The two papers that follow, one by Schulting and the other by Novak look at interpersonal violence from two completely different viewpoints. Schulting takes a Europe-wide look at the Mesolithic and Neolithic skeletal material exhibiting trauma from embedded projectiles to impacted skulls. As Schulting concludes, the surviving dataset is likely to represent just a small proportion of violent deaths and injuries in the period as deaths from soft organ damage may not show themselves skeletally. There are many reasons for and forms of interpersonal violence and Schulting is careful not to draw general conclusions from small and specific datasets. Novak by contrast turns her attention to very specific form of interpersonal violence – domestic violence usually between males and females within a formal relationship. She concludes that this form of abuse, usually seen as the bane of western society may have far more far-reaching implications for women’s health and mortality in the past.

Knüsel and Outram examine the evidence for defleshing individuals and propose key factors for the identification of cannibalised human remains. Drawing largely from American literature and examples they discuss the shadowy literary evidence for the practice and also highlight the reasons for it. Following from Schulting’s discussion of interpersonal violence Prehistorians are starting to emerge into the increasin stark realities of past societies from the comfort of the politically over-correct and sanitised anthropologies of the late 20thC.

The two concluding chapters deal with body modification and the social implications behind the art. Geller examines a case study in Mesoamerica while Pettitt looks to Palaeolithic Europe.

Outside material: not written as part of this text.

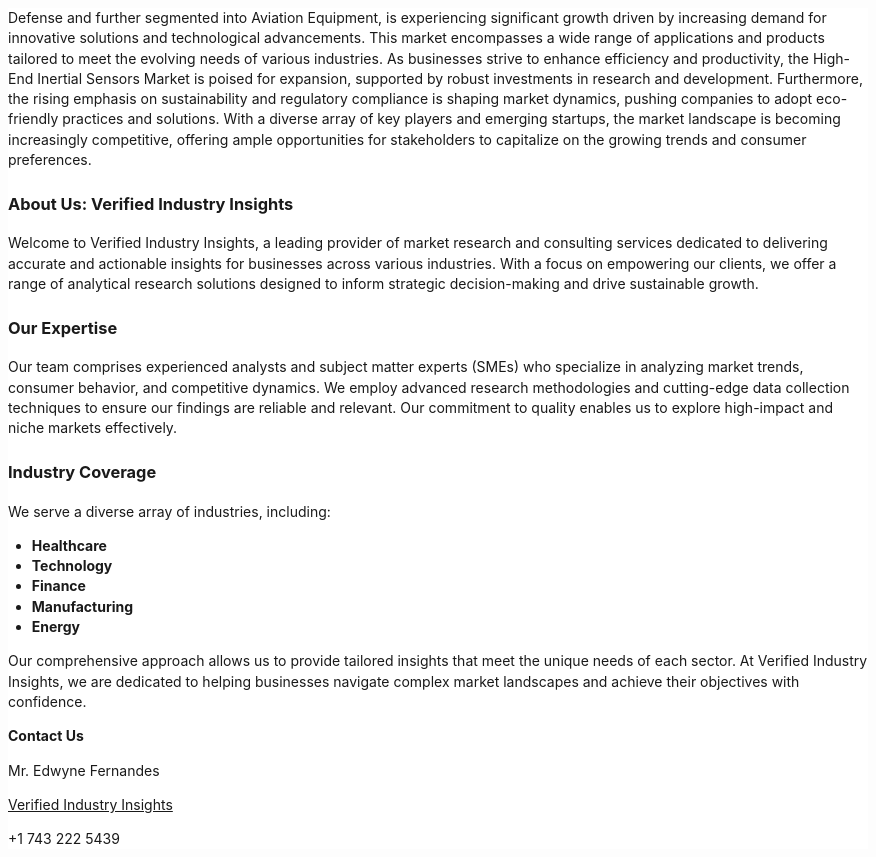 Defense and further segmented into Aviation Equipment, is experiencing significant growth driven by increasing demand for innovative solutions and technological advancements. This market encompasses a wide range of applications and products tailored to meet the evolving needs of various industries. As businesses strive to enhance efficiency and productivity, the High-End Inertial Sensors Market is poised for expansion, supported by robust investments in research and development. Furthermore, the rising emphasis on sustainability and regulatory compliance is shaping market dynamics, pushing companies to adopt eco-friendly practices and solutions. With a diverse array of key players and emerging startups, the market landscape is becoming increasingly competitive, offering ample opportunities for stakeholders to capitalize on the growing trends and consumer preferences.</p><h3>About Us: Verified Industry Insights</h3><p>Welcome to Verified Industry Insights, a leading provider of market research and consulting services dedicated to delivering accurate and actionable insights for businesses across various industries. With a focus on empowering our clients, we offer a range of analytical research solutions designed to inform strategic decision-making and drive sustainable growth.</p><h3>Our Expertise</h3><p>Our team comprises experienced analysts and subject matter experts (SMEs) who specialize in analyzing market trends, consumer behavior, and competitive dynamics. We employ advanced research methodologies and cutting-edge data collection techniques to ensure our findings are reliable and relevant. Our commitment to quality enables us to explore high-impact and niche markets effectively.</p><h3>Industry Coverage</h3><p>We serve a diverse array of industries, including:</p><ul><li><strong>Healthcare</strong></li><li><strong>Technology</strong></li><li><strong>Finance</strong></li><li><strong>Manufacturing</strong></li><li><strong>Energy</strong></li></ul><p>Our comprehensive approach allows us to provide tailored insights that meet the unique needs of each sector. At Verified Industry Insights, we are dedicated to helping businesses navigate complex market landscapes and achieve their objectives with confidence.</p><p><strong>Contact Us</strong></p><p>Mr. Edwyne Fernandes</p><p><a href="https://www.verifiedindustryinsights.com/">Verified Industry Insights</a></p><p>+1 743 222 5439</p>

When body modification is dental and/or skeletal then archaeologically it can be easy to identify but Pettit reminds us that body art can take a variety of forms from painting to tattooing to scarring which would leave little archaeological trace in all but the most exceptional archaeological environments. Pettitt examines the similarities in death ritual amongst social groups of the 27th and 24th millennia BP and notes that while many burials are male, most contemporary figurines are female. They may represent ‘modelled dead’ or liminal beings.

This volume certainly contains some thought-provoking articles. Not everyone will find each article useful or relevant, but they do nevertheless bring together a wealth of information on the value of detailed palaeosteological and chemical analyses. In the growing world of contractual archaeology however, I wonder how routinely these techniques may come to be applied? How many cremations and/or multiple articulated deposits will be recorded in sufficient minute detail to facilitate some of the approaches advocated here? I hope that unit excavators will see the potential in these research techniques and that developers may fund accordingly.

Alex Gibson
Bradford University

References
Bayliss, A., Whittle, A. & Wysocki, M. 2007. Talking About My Generation: the date of the West Kennet Long Barrow. Cambridge Archaeological Journal 17:1 (supplement), 85-101
Gibson, A.M. 1993. The Excavation of Two cairns and Associated Features at Carneddau, carno, Powys, 1989-90. Archaeological Journal 150, 1-45
Gibson, A.M. 2004. Burials and Beakers: Seeing Beneath the Veneer in Late Neolithic Britain. In Czebreszuk, J. (ed.), Similar but Different: Bell Beakers in Europe. Poznan: Adam Mickiewicz University, 173-191

Review Submitted: May 2007

The views expressed in this review are not necessarily those of the Society or the Reviews Editor.